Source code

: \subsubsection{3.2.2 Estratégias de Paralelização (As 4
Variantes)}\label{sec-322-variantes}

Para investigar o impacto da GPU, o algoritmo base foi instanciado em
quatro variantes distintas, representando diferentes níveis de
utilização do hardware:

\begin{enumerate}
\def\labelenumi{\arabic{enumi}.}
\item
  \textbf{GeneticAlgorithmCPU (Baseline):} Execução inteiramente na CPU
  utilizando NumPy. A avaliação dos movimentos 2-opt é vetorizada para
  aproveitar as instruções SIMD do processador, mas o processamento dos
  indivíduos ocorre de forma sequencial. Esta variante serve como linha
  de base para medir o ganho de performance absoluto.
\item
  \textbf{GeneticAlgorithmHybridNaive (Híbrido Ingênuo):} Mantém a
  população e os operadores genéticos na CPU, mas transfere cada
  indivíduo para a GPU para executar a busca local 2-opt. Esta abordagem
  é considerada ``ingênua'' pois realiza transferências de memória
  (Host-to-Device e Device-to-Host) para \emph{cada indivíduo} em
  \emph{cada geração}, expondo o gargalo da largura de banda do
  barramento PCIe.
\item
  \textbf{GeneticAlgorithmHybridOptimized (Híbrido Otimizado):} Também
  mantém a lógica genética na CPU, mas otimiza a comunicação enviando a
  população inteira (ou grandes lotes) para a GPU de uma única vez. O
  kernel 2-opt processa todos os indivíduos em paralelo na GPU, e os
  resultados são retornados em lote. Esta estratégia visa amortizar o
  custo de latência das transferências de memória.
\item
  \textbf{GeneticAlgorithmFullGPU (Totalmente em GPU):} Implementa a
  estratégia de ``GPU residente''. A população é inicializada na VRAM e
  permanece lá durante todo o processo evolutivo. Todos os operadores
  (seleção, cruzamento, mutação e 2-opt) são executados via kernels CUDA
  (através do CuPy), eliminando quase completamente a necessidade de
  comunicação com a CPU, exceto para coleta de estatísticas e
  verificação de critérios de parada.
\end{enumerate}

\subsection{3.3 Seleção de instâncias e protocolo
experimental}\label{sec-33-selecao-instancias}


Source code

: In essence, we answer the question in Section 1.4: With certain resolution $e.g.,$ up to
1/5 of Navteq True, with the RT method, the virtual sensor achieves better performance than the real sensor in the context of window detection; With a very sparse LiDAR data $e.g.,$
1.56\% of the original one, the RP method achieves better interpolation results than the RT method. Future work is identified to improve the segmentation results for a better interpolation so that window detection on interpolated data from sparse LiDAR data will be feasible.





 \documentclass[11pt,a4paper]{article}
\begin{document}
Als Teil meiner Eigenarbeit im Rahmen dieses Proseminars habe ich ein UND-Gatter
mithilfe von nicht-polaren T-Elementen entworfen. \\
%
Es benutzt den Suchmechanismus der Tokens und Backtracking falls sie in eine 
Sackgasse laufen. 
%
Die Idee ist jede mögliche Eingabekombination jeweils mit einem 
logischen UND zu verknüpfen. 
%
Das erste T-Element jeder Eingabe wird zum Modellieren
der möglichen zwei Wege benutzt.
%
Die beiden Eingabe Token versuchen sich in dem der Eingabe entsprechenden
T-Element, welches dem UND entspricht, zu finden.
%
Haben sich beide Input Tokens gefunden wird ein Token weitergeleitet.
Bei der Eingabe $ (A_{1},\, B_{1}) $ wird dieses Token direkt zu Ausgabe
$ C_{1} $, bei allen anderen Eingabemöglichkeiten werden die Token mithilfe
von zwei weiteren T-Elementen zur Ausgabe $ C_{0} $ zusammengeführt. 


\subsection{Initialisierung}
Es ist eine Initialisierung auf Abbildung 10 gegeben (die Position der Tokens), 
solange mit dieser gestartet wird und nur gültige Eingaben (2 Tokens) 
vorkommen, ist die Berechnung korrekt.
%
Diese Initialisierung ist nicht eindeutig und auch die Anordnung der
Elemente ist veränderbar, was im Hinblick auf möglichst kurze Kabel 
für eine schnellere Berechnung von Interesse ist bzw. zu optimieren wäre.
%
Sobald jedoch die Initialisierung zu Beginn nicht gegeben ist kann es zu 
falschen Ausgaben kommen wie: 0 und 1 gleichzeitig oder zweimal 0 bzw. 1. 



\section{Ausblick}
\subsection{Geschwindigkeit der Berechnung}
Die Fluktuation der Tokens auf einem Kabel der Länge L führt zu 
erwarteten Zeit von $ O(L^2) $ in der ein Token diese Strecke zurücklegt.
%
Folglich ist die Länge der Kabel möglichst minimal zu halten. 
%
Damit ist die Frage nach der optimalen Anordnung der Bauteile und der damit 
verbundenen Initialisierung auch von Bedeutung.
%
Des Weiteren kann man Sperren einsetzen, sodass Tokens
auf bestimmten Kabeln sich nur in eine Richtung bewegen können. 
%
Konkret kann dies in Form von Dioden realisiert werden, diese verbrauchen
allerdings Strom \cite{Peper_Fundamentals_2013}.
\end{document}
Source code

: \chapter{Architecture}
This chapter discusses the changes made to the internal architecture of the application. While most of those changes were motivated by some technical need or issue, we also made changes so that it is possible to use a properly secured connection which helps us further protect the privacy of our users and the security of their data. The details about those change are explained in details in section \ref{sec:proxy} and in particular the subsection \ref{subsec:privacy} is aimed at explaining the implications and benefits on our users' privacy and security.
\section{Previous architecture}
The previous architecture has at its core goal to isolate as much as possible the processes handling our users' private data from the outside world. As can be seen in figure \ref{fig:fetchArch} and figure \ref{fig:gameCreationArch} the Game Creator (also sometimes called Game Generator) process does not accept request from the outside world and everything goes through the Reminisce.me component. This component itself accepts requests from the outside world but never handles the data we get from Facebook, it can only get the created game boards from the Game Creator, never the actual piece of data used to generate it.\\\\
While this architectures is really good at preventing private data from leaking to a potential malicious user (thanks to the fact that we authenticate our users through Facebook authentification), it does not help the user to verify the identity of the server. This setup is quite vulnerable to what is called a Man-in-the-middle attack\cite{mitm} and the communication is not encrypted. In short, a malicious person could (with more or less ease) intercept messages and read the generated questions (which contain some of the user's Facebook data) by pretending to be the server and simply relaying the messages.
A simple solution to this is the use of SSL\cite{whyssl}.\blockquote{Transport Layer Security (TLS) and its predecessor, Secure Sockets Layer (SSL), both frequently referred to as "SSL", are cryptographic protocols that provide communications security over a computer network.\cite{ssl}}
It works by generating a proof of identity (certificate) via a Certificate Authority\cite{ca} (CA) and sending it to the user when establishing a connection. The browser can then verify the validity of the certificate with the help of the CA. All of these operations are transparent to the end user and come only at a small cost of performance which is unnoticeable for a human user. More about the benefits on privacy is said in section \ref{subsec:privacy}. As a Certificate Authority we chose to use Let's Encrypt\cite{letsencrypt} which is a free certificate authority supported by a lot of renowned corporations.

AIM OF THE EXERCISE: The whole of the material above should be given again exactly.

ANSWER TO THIS TASK:
Source code

: \subsubsection{3.2.2 Estratégias de Paralelização (As 4
Variantes)}\label{sec-322-variantes}

Para investigar o impacto da GPU, o algoritmo base foi instanciado em
quatro variantes distintas, representando diferentes níveis de
utilização do hardware:

\begin{enumerate}
\def\labelenumi{\arabic{enumi}.}
\item
  \textbf{GeneticAlgorithmCPU (Baseline):} Execução inteiramente na CPU
  utilizando NumPy. A avaliação dos movimentos 2-opt é vetorizada para
  aproveitar as instruções SIMD do processador, mas o processamento dos
  indivíduos ocorre de forma sequencial. Esta variante serve como linha
  de base para medir o ganho de performance absoluto.
\item
  \textbf{GeneticAlgorithmHybridNaive (Híbrido Ingênuo):} Mantém a
  população e os operadores genéticos na CPU, mas transfere cada
  indivíduo para a GPU para executar a busca local 2-opt. Esta abordagem
  é considerada ``ingênua'' pois realiza transferências de memória
  (Host-to-Device e Device-to-Host) para \emph{cada indivíduo} em
  \emph{cada geração}, expondo o gargalo da largura de banda do
  barramento PCIe.
\item
  \textbf{GeneticAlgorithmHybridOptimized (Híbrido Otimizado):} Também
  mantém a lógica genética na CPU, mas otimiza a comunicação enviando a
  população inteira (ou grandes lotes) para a GPU de uma única vez. O
  kernel 2-opt processa todos os indivíduos em paralelo na GPU, e os
  resultados são retornados em lote. Esta estratégia visa amortizar o
  custo de latência das transferências de memória.
\item
  \textbf{GeneticAlgorithmFullGPU (Totalmente em GPU):} Implementa a
  estratégia de ``GPU residente''. A população é inicializada na VRAM e
  permanece lá durante todo o processo evolutivo. Todos os operadores
  (seleção, cruzamento, mutação e 2-opt) são executados via kernels CUDA
  (através do CuPy), eliminando quase completamente a necessidade de
  comunicação com a CPU, exceto para coleta de estatísticas e
  verificação de critérios de parada.
\end{enumerate}

\subsection{3.3 Seleção de instâncias e protocolo
experimental}\label{sec-33-selecao-instancias}


Source code

: In essence, we answer the question in Section 1.4: With certain resolution $e.g.,$ up to
1/5 of Navteq True, with the RT method, the virtual sensor achieves better performance than the real sensor in the context of window detection; With a very sparse LiDAR data $e.g.,$
1.56\% of the original one, the RP method achieves better interpolation results than the RT method. Future work is identified to improve the segmentation results for a better interpolation so that window detection on interpolated data from sparse LiDAR data will be feasible.





 \documentclass[11pt,a4paper]{article}
\begin{document}
Als Teil meiner Eigenarbeit im Rahmen dieses Proseminars habe ich ein UND-Gatter
mithilfe von nicht-polaren T-Elementen entworfen. \\
%
Es benutzt den Suchmechanismus der Tokens und Backtracking falls sie in eine 
Sackgasse laufen. 
%
Die Idee ist jede mögliche Eingabekombination jeweils mit einem 
logischen UND zu verknüpfen. 
%
Das erste T-Element jeder Eingabe wird zum Modellieren
der möglichen zwei Wege benutzt.
%
Die beiden Eingabe Token versuchen sich in dem der Eingabe entsprechenden
T-Element, welches dem UND entspricht, zu finden.
%
Haben sich beide Input Tokens gefunden wird ein Token weitergeleitet.
Bei der Eingabe $ (A_{1},\, B_{1}) $ wird dieses Token direkt zu Ausgabe
$ C_{1} $, bei allen anderen Eingabemöglichkeiten werden die Token mithilfe
von zwei weiteren T-Elementen zur Ausgabe $ C_{0} $ zusammengeführt. 


\subsection{Initialisierung}
Es ist eine Initialisierung auf Abbildung 10 gegeben (die Position der Tokens), 
solange mit dieser gestartet wird und nur gültige Eingaben (2 Tokens) 
vorkommen, ist die Berechnung korrekt.
%
Diese Initialisierung ist nicht eindeutig und auch die Anordnung der
Elemente ist veränderbar, was im Hinblick auf möglichst kurze Kabel 
für eine schnellere Berechnung von Interesse ist bzw. zu optimieren wäre.
%
Sobald jedoch die Initialisierung zu Beginn nicht gegeben ist kann es zu 
falschen Ausgaben kommen wie: 0 und 1 gleichzeitig oder zweimal 0 bzw. 1. 



\section{Ausblick}
\subsection{Geschwindigkeit der Berechnung}
Die Fluktuation der Tokens auf einem Kabel der Länge L führt zu 
erwarteten Zeit von $ O(L^2) $ in der ein Token diese Strecke zurücklegt.
%
Folglich ist die Länge der Kabel möglichst minimal zu halten. 
%
Damit ist die Frage nach der optimalen Anordnung der Bauteile und der damit 
verbundenen Initialisierung auch von Bedeutung.
%
Des Weiteren kann man Sperren einsetzen, sodass Tokens
auf bestimmten Kabeln sich nur in eine Richtung bewegen können. 
%
Konkret kann dies in Form von Dioden realisiert werden, diese verbrauchen
allerdings Strom \cite{Peper_Fundamentals_2013}.
\end{document}
Source code

: \chapter{Architecture}
This chapter discusses the changes made to the internal architecture of the application. While most of those changes were motivated by some technical need or issue, we also made changes so that it is possible to use a properly secured connection which helps us further protect the privacy of our users and the security of their data. The details about those change are explained in details in section \ref{sec:proxy} and in particular the subsection \ref{subsec:privacy} is aimed at explaining the implications and benefits on our users' privacy and security.
\section{Previous architecture}
The previous architecture has at its core goal to isolate as much as possible the processes handling our users' private data from the outside world. As can be seen in figure \ref{fig:fetchArch} and figure \ref{fig:gameCreationArch} the Game Creator (also sometimes called Game Generator) process does not accept request from the outside world and everything goes through the Reminisce.me component. This component itself accepts requests from the outside world but never handles the data we get from Facebook, it can only get the created game boards from the Game Creator, never the actual piece of data used to generate it.\\\\
While this architectures is really good at preventing private data from leaking to a potential malicious user (thanks to the fact that we authenticate our users through Facebook authentification), it does not help the user to verify the identity of the server. This setup is quite vulnerable to what is called a Man-in-the-middle attack\cite{mitm} and the communication is not encrypted. In short, a malicious person could (with more or less ease) intercept messages and read the generated questions (which contain some of the user's Facebook data) by pretending to be the server and simply relaying the messages.
A simple solution to this is the use of SSL\cite{whyssl}.\blockquote{Transport Layer Security (TLS) and its predecessor, Secure Sockets Layer (SSL), both frequently referred to as "SSL", are cryptographic protocols that provide communications security over a computer network.\cite{ssl}}
It works by generating a proof of identity (certificate) via a Certificate Authority\cite{ca} (CA) and sending it to the user when establishing a connection. The browser can then verify the validity of the certificate with the help of the CA. All of these operations are transparent to the end user and come only at a small cost of performance which is unnoticeable for a human user. More about the benefits on privacy is said in section \ref{subsec:privacy}. As a Certificate Authority we chose to use Let's Encrypt\cite{letsencrypt} which is a free certificate authority supported by a lot of renowned corporations.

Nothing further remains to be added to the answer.